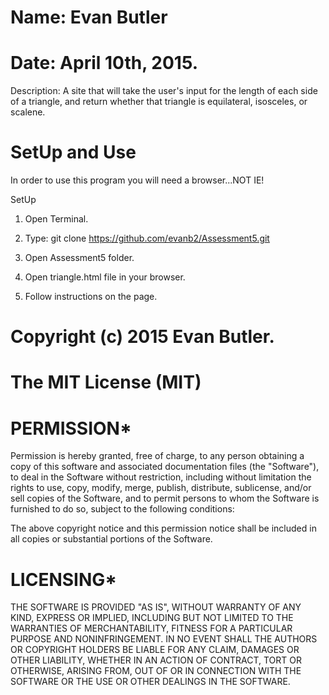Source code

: # Name: Evan Butler
# Date: April 10th, 2015.

Description: A site that will take the user's input for the length of each side
of a triangle, and return whether that triangle is equilateral, isosceles, or
scalene.

# SetUp and Use
In order to use this program you will need a browser...NOT IE!

SetUp
1. Open Terminal.

2. Type: git clone https://github.com/evanb2/Assessment5.git

3. Open Assessment5 folder.

4. Open triangle.html file in your browser.

5. Follow instructions on the page.

# Copyright (c) 2015 Evan Butler.

# The MIT License (MIT)

# PERMISSION*
Permission is hereby granted, free of charge, to any person obtaining a copy of
this software and associated documentation files (the "Software"), to deal in
the Software without restriction, including without limitation the rights to
use, copy, modify, merge, publish, distribute, sublicense, and/or sell copies
of the Software, and to permit persons to whom the Software is furnished to
do so, subject to the following conditions:

The above copyright notice and this permission notice shall be included in all
 copies or substantial portions of the Software.

# LICENSING*
THE SOFTWARE IS PROVIDED "AS IS", WITHOUT WARRANTY OF ANY KIND, EXPRESS OR
 IMPLIED, INCLUDING BUT NOT LIMITED TO THE WARRANTIES OF MERCHANTABILITY,
FITNESS FOR A PARTICULAR PURPOSE AND NONINFRINGEMENT. IN NO EVENT SHALL THE
AUTHORS OR COPYRIGHT HOLDERS BE LIABLE FOR ANY CLAIM, DAMAGES OR OTHER
LIABILITY, WHETHER IN AN ACTION OF CONTRACT, TORT OR OTHERWISE, ARISING
FROM, OUT OF OR IN CONNECTION WITH THE SOFTWARE OR THE USE OR OTHER
DEALINGS IN THE SOFTWARE.
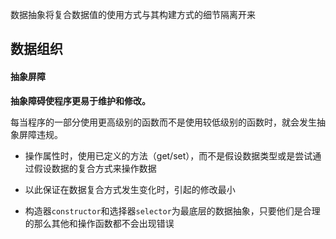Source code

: 数据抽象将复合数据值的使用方式与其构建方式的细节隔离开来

## 数据组织

#### 抽象屏障

**抽象障碍使程序更易于维护和修改。**

每当程序的一部分使用更高级别的函数而不是使用较低级别的函数时，就会发生抽象屏障违规。

- 操作属性时，使用已定义的方法（get/set），而不是假设数据类型或是尝试通过假设数据的复合方式来操作数据

- 以此保证在数据复合方式发生变化时，引起的修改最小

- 构造器`constructor`和选择器`selector`为最底层的数据抽象，只要他们是合理的那么其他和操作函数都不会出现错误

The task: From the line containing "do so, subject" down to the end of the listing above, every line is to be returned exactly, though the pictures are not.

Response:
do so, subject to the following conditions:

The above copyright notice and this permission notice shall be included in all
 copies or substantial portions of the Software.

# LICENSING*
THE SOFTWARE IS PROVIDED "AS IS", WITHOUT WARRANTY OF ANY KIND, EXPRESS OR
 IMPLIED, INCLUDING BUT NOT LIMITED TO THE WARRANTIES OF MERCHANTABILITY,
FITNESS FOR A PARTICULAR PURPOSE AND NONINFRINGEMENT. IN NO EVENT SHALL THE
AUTHORS OR COPYRIGHT HOLDERS BE LIABLE FOR ANY CLAIM, DAMAGES OR OTHER
LIABILITY, WHETHER IN AN ACTION OF CONTRACT, TORT OR OTHERWISE, ARISING
FROM, OUT OF OR IN CONNECTION WITH THE SOFTWARE OR THE USE OR OTHER
DEALINGS IN THE SOFTWARE.
Source code

: 数据抽象将复合数据值的使用方式与其构建方式的细节隔离开来

## 数据组织

#### 抽象屏障

**抽象障碍使程序更易于维护和修改。**

每当程序的一部分使用更高级别的函数而不是使用较低级别的函数时，就会发生抽象屏障违规。

- 操作属性时，使用已定义的方法（get/set），而不是假设数据类型或是尝试通过假设数据的复合方式来操作数据

- 以此保证在数据复合方式发生变化时，引起的修改最小

- 构造器`constructor`和选择器`selector`为最底层的数据抽象，只要他们是合理的那么其他和操作函数都不会出现错误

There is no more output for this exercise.